Foto: Gonçalo Fabião

Se um indivíduo perde, para além daquilo que seria normal, mais 2 (duas) horas por dia encarcerado no seu automóvel parado no trânsito, tal significa ao fim de uma semana 14 (catorze) horas de vida perdidas. Ao fim de um mês esse indivíduo terá perdido 60 (sessenta) horas de vida no trânsito. E ao fim de um ano esse mesmo indivíduo deitou ao lixo umas escandalosas 730 (setecentas e trinta) horas de vida o que perfaz quase de forma exacta 30 (trinta) dias perdidos para o stress. Trinta dias num ano! Um mês! Perdido! 

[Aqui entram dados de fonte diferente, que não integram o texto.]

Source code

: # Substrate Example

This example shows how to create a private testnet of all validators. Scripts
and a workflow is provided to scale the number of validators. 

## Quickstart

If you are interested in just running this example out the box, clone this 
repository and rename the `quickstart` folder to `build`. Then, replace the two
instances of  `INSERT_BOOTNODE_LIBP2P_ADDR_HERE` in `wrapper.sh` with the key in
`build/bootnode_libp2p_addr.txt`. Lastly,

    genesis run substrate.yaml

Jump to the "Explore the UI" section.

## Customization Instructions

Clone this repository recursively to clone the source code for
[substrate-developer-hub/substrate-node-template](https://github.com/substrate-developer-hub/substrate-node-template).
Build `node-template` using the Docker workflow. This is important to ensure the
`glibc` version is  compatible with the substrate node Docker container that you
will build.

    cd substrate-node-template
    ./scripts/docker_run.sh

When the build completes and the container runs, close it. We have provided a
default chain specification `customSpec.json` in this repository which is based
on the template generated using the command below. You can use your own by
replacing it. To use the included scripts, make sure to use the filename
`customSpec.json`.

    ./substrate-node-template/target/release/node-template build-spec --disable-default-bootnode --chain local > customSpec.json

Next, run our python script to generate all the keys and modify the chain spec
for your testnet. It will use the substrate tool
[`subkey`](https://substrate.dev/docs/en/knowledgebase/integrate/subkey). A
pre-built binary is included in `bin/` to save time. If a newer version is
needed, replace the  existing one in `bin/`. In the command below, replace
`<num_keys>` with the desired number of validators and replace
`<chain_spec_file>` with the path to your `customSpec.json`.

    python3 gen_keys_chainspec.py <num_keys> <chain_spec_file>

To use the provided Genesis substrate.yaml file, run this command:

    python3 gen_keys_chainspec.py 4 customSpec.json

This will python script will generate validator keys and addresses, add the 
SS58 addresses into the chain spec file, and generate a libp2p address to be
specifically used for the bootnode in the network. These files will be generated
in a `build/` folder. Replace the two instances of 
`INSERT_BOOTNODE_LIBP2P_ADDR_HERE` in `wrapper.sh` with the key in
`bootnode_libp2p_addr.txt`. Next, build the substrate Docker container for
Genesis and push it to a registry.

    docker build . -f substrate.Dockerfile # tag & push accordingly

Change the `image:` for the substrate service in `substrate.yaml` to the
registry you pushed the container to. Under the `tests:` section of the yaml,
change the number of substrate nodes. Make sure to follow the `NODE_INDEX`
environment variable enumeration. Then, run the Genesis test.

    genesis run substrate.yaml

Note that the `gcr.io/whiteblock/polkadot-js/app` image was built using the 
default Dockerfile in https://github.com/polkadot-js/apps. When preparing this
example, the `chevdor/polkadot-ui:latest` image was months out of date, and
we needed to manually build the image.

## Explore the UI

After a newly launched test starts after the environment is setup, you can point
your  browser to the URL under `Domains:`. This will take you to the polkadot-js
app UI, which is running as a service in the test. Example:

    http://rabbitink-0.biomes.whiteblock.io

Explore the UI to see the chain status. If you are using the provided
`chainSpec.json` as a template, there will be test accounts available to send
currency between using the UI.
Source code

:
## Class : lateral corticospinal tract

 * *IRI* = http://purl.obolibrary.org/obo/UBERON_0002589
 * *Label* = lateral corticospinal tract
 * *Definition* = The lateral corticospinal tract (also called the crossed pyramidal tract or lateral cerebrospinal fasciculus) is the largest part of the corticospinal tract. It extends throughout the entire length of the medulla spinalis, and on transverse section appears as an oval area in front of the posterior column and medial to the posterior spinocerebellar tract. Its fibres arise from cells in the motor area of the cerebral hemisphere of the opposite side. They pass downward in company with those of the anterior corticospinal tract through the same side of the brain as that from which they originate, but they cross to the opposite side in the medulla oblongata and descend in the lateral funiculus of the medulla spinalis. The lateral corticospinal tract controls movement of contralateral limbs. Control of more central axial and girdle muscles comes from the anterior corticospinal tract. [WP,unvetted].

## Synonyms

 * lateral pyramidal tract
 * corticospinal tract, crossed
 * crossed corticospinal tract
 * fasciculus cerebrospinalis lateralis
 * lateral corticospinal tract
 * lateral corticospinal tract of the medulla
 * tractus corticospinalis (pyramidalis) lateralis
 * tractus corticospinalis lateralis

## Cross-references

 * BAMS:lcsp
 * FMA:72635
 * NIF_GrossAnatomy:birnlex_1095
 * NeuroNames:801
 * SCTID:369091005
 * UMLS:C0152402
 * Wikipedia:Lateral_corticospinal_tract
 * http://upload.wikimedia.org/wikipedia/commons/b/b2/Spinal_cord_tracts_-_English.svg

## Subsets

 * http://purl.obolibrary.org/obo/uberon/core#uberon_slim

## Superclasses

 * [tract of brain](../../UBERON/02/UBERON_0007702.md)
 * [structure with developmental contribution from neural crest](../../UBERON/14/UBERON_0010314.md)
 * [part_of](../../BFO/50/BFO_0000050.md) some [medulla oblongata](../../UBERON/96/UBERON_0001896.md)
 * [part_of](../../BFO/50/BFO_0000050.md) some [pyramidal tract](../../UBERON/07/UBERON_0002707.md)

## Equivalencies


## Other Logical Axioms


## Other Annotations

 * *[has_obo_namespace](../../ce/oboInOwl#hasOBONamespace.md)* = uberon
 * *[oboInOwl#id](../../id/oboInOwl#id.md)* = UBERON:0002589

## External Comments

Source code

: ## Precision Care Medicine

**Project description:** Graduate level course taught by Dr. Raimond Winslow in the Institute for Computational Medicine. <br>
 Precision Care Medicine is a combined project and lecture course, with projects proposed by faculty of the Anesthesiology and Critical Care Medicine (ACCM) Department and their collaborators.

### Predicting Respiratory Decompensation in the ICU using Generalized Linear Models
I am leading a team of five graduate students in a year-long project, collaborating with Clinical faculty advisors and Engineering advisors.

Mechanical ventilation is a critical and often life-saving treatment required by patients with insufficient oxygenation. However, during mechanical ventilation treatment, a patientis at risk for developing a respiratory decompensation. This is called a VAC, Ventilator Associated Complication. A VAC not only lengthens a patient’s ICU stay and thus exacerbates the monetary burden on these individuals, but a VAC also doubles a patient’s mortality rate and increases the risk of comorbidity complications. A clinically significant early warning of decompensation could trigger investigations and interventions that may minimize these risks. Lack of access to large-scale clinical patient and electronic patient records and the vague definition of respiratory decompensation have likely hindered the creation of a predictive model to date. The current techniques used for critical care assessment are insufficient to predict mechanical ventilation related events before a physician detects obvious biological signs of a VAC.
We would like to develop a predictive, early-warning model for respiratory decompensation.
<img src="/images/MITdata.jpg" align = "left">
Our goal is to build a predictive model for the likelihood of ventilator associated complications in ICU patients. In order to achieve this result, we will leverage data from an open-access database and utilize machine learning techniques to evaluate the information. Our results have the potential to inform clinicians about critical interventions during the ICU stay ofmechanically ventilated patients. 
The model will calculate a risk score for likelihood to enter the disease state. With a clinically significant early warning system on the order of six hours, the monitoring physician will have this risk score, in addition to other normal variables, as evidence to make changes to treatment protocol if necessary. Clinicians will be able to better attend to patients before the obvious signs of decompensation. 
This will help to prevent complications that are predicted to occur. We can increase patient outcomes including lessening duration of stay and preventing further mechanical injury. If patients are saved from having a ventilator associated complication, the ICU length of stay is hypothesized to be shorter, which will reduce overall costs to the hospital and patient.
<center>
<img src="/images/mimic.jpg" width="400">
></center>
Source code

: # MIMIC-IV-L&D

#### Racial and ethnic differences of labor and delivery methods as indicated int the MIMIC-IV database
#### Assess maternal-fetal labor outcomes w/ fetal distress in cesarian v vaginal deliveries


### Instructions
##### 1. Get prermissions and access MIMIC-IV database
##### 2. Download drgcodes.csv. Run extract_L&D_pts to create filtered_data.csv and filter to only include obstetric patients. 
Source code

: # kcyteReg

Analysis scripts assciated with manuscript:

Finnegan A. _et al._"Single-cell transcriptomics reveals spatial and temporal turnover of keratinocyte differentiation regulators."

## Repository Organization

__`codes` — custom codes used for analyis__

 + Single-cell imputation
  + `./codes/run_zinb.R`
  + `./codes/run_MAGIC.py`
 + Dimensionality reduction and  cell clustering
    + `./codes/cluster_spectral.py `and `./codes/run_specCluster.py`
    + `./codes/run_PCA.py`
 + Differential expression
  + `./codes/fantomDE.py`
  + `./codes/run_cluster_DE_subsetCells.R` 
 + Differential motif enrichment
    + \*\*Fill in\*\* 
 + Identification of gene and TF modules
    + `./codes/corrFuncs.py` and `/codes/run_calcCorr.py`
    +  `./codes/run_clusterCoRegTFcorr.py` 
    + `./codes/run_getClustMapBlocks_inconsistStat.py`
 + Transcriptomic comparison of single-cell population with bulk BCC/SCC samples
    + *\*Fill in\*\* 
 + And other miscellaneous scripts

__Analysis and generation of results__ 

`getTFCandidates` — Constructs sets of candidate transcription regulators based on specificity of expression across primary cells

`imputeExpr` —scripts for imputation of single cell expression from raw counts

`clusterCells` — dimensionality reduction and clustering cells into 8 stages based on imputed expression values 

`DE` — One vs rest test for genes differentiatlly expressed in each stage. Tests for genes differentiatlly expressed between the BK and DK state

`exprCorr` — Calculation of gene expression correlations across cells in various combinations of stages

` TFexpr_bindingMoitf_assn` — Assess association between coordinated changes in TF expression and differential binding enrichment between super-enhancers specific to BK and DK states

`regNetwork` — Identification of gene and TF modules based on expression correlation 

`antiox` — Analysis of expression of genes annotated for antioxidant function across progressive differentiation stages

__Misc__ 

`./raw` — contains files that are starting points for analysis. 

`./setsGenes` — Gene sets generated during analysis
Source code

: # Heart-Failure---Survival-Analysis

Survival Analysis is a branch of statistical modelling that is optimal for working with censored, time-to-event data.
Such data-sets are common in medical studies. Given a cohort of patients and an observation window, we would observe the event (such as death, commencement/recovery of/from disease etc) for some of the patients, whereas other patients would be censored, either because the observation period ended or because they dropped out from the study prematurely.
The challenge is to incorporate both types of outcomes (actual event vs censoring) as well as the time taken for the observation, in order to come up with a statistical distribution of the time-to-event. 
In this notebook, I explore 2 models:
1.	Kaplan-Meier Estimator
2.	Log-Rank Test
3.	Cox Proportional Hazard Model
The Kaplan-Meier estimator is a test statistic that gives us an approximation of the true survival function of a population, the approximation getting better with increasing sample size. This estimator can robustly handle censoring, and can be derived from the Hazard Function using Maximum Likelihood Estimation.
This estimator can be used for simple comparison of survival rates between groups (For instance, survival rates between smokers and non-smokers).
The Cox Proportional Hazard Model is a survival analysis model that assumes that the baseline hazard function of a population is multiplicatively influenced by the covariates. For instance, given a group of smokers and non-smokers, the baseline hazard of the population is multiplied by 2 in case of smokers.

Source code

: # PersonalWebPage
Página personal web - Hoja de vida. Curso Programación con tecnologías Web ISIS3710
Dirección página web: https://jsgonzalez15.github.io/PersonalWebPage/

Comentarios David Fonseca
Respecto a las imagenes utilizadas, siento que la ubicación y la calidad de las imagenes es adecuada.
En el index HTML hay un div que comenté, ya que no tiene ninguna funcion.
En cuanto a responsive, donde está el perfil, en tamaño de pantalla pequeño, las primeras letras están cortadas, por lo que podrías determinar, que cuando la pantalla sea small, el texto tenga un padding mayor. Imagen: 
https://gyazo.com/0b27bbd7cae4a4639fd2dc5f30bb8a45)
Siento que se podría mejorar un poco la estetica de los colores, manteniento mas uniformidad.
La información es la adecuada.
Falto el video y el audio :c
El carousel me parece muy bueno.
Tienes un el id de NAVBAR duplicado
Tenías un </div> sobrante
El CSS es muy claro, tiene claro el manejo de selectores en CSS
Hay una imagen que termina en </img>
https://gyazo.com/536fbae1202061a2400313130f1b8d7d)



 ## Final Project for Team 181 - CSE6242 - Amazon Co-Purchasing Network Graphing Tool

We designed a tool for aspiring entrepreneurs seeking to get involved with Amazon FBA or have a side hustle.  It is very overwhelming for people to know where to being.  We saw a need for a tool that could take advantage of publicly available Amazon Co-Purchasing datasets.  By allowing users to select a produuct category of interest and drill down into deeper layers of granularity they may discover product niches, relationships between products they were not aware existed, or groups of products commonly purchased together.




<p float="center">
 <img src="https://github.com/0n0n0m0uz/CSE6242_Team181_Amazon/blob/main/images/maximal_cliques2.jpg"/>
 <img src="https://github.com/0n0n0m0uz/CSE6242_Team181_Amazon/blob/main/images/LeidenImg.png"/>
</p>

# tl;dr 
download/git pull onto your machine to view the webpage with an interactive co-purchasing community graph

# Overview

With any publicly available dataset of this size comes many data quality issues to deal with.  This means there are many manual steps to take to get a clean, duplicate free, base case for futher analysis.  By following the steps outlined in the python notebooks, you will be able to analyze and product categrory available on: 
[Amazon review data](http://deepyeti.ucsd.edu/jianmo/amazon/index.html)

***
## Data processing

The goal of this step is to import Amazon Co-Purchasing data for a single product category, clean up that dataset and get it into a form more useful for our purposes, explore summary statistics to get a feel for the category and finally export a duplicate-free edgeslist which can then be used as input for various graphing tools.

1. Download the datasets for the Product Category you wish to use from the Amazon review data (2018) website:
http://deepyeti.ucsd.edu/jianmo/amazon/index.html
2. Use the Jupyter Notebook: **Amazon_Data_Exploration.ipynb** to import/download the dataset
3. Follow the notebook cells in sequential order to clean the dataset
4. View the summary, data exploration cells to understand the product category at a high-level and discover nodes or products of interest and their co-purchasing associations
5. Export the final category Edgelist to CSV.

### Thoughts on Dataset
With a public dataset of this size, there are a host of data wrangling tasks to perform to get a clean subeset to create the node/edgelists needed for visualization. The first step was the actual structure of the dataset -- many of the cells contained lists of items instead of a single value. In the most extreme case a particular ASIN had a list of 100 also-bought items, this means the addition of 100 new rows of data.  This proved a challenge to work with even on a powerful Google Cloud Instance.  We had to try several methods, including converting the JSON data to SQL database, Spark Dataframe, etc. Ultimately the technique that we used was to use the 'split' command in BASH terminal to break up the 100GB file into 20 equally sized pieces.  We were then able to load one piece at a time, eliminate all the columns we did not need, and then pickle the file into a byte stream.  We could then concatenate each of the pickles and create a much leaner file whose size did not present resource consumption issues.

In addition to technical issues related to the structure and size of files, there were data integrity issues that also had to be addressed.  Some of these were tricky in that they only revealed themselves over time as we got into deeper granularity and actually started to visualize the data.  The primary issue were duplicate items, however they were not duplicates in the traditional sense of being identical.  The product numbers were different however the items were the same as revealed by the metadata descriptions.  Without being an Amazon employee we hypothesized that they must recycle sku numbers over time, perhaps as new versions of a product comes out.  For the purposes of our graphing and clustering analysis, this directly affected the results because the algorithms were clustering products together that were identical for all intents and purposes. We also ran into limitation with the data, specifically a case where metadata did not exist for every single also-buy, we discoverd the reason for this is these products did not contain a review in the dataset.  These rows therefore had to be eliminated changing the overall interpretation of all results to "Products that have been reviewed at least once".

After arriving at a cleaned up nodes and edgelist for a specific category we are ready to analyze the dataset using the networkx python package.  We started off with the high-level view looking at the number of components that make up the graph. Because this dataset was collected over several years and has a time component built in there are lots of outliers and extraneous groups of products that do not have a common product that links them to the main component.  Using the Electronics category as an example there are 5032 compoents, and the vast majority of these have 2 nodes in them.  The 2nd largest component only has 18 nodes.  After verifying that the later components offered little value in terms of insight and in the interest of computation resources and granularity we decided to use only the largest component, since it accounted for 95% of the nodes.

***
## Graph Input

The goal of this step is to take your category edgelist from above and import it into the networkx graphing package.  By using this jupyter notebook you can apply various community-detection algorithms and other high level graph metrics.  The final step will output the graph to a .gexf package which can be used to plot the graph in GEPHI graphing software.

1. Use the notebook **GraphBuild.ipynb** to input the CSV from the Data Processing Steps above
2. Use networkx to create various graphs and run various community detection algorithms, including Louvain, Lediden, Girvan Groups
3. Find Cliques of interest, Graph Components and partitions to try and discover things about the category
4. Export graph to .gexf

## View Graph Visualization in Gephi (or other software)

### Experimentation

Leram bem. Eu repito. Duas horas perdidas por dia para o trânsito significam um mês de vida deitado ao lixo ao fim de um ano. Um escândalo? Nem por isso. Ainda há muita gente que julga que isto se chama vida. E é por esta razão que os chamados jornalistas de motociclismo deixaram de exercer a sua actividade e passaram a fazer outra coisa qualquer (entretenimento?). O jornalismo incomoda! E nem eles nem as pessoas no geral gostam de ser aborrecidas com a verdade. 

Foto: Gonçalo Fabião

Neste cenário a chegada da novíssima Piaggio MP3 530 hpe Exclusive só pode ser por todos saudada. E é com profunda tristeza que vejo motociclistas, alguns decanos, a zombar deste tipo de veículo que se assume como solução e se afasta do problema. É uma moto para automobilistas, dizem. Pois é. E isso é excelente. 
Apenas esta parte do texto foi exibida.